======== Material to process
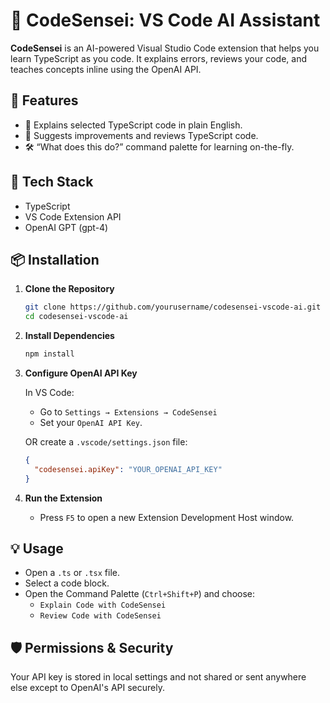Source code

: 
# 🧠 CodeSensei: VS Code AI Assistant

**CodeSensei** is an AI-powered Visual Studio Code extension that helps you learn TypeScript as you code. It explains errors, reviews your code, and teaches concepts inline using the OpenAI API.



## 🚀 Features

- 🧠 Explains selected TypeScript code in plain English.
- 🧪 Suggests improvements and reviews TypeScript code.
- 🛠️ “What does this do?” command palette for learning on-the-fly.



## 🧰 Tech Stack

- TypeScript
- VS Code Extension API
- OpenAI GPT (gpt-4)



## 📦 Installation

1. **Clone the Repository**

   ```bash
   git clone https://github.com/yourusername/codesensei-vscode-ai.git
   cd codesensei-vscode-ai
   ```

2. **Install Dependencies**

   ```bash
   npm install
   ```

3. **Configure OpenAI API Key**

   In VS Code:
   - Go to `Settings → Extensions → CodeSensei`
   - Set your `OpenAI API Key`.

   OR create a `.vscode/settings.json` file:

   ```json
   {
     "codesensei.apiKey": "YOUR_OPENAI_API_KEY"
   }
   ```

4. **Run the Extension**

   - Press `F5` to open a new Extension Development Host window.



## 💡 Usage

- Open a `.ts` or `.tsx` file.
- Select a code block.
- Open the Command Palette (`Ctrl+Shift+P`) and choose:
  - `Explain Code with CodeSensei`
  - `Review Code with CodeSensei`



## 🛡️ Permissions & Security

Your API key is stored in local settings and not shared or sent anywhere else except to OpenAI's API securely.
================
Print out, without change, each line from the line holding "- 🧪 Suggests" to the final line of the material.

- 🧪 Suggests improvements and reviews TypeScript code.
- 🛠️ “What does this do?” command palette for learning on-the-fly.



## 🧰 Tech Stack

- TypeScript
- VS Code Extension API
- OpenAI GPT (gpt-4)



## 📦 Installation

1. **Clone the Repository**

   ```bash
   git clone https://github.com/yourusername/codesensei-vscode-ai.git
   cd codesensei-vscode-ai
   ```

2. **Install Dependencies**

   ```bash
   npm install
   ```

3. **Configure OpenAI API Key**

   In VS Code:
   - Go to `Settings → Extensions → CodeSensei`
   - Set your `OpenAI API Key`.

   OR create a `.vscode/settings.json` file:

   ```json
   {
     "codesensei.apiKey": "YOUR_OPENAI_API_KEY"
   }
   ```

4. **Run the Extension**

   - Press `F5` to open a new Extension Development Host window.



## 💡 Usage

- Open a `.ts` or `.tsx` file.
- Select a code block.
- Open the Command Palette (`Ctrl+Shift+P`) and choose:
  - `Explain Code with CodeSensei`
  - `Review Code with CodeSensei`



## 🛡️ Permissions & Security

Your API key is stored in local settings and not shared or sent anywhere else except to OpenAI's API securely.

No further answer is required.